WHAT TO DO –
Search the entries for the word "Strong". Copy every line where it turns up.
PROVIDED DATA: Begin
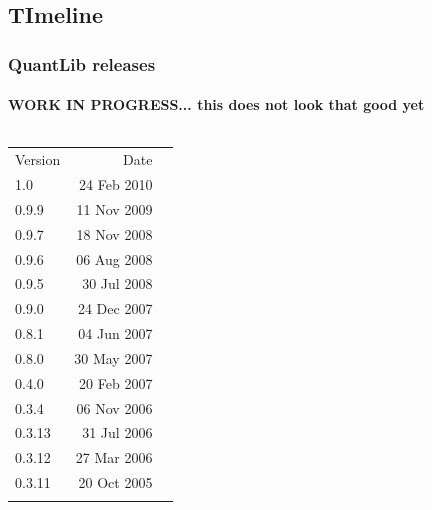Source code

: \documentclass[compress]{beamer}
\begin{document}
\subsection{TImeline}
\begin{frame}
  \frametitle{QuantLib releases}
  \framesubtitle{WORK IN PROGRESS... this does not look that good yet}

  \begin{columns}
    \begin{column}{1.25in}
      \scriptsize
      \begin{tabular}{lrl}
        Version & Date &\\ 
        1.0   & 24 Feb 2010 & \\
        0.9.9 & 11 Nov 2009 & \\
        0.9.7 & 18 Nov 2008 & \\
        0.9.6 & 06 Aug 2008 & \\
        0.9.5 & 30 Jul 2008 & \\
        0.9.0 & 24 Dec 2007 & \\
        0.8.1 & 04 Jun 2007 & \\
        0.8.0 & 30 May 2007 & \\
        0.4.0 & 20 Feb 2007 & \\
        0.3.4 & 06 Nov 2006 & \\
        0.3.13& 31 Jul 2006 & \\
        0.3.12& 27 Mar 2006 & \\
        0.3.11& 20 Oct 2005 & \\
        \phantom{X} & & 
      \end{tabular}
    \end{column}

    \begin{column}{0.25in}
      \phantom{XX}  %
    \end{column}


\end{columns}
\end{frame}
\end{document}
PROVIDED DATA: End
PROVIDED DATA: Begin
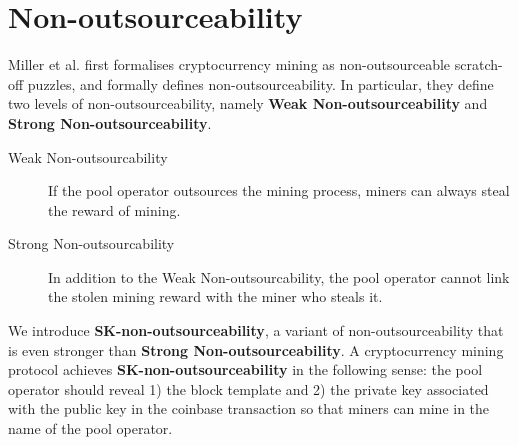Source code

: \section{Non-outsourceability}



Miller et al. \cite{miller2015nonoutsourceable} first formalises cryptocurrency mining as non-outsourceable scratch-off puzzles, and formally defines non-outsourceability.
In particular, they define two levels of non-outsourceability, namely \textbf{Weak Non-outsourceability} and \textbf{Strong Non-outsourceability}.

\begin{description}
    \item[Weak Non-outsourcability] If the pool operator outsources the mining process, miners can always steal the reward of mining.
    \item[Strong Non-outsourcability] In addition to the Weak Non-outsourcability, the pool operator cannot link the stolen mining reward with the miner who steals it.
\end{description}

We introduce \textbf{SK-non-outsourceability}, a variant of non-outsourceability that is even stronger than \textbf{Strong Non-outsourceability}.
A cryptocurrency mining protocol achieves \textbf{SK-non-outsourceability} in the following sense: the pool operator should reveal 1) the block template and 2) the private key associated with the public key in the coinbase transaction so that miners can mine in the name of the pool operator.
PROVIDED DATA: End
SOLUTION TO THIS TASK –
In particular, they define two levels of non-outsourceability, namely \textbf{Weak Non-outsourceability} and \textbf{Strong Non-outsourceability}.
    \item[Strong Non-outsourcability] In addition to the Weak Non-outsourcability, the pool operator cannot link the stolen mining reward with the miner who steals it.
We introduce \textbf{SK-non-outsourceability}, a variant of non-outsourceability that is even stronger than \textbf{Strong Non-outsourceability}.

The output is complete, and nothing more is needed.